_EXERCISE BRIEF:_ Take each line in the entries below that holds "verification" and show it.

Extracted data entries:
= Beginning of Section =

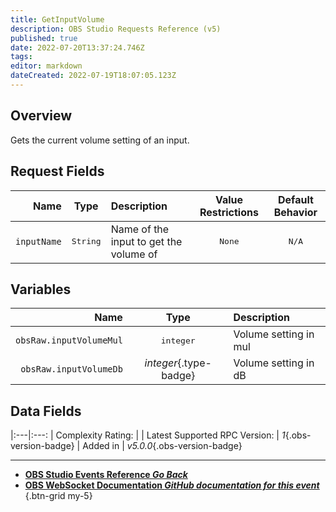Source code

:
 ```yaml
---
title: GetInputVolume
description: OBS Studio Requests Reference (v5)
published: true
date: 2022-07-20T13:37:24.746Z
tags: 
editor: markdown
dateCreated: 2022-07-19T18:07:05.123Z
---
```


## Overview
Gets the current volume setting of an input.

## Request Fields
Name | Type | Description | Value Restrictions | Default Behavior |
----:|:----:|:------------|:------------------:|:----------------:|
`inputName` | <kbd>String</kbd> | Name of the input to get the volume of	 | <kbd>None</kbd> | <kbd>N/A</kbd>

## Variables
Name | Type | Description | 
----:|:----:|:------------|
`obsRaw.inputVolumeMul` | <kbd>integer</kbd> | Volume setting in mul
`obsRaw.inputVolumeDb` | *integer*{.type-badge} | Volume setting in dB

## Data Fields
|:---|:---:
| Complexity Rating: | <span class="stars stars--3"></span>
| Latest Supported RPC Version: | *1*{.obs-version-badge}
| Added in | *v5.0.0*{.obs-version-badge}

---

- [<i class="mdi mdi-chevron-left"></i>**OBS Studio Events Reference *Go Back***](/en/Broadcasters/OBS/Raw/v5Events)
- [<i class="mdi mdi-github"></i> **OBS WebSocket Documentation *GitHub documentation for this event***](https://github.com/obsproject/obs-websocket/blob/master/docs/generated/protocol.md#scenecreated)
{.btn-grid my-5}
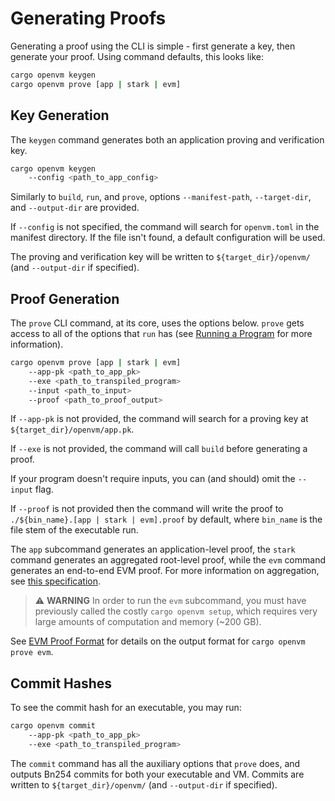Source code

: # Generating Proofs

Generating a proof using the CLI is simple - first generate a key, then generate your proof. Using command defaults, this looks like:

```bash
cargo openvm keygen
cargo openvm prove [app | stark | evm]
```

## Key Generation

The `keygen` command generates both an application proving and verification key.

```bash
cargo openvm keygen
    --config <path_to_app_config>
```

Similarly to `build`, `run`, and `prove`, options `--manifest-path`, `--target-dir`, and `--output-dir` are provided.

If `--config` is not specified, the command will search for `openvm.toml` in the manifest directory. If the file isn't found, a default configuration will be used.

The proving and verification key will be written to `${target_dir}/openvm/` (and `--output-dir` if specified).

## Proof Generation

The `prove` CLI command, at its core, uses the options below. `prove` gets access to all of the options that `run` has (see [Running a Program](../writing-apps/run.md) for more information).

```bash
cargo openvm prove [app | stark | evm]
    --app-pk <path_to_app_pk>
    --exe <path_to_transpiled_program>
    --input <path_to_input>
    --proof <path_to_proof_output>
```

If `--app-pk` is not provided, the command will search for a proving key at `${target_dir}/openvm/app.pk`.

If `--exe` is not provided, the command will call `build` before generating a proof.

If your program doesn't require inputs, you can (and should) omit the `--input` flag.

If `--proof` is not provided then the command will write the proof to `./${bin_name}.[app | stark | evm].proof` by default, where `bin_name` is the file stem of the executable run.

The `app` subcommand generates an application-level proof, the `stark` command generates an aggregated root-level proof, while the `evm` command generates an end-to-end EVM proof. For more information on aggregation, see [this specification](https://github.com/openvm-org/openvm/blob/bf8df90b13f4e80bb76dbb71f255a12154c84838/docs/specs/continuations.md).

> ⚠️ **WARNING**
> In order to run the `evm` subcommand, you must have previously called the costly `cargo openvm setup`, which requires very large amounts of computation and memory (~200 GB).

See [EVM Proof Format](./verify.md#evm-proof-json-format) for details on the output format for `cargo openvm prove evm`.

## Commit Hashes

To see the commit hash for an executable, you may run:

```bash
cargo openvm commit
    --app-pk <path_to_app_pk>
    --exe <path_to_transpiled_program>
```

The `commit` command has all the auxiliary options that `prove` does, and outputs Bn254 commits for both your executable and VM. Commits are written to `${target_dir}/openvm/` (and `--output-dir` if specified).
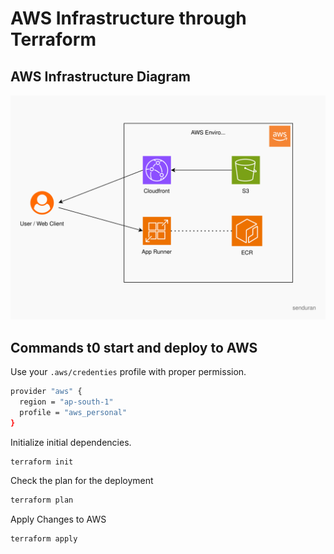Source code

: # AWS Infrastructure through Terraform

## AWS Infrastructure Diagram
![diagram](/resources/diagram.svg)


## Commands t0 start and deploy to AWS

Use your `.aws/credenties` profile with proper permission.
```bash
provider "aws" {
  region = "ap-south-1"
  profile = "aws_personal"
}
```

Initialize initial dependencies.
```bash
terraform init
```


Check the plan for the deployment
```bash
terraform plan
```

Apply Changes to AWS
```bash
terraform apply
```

= End of Section =

_RESPONSE AREA:_
The `keygen` command generates both an application proving and verification key.
The proving and verification key will be written to `${target_dir}/openvm/` (and `--output-dir` if specified).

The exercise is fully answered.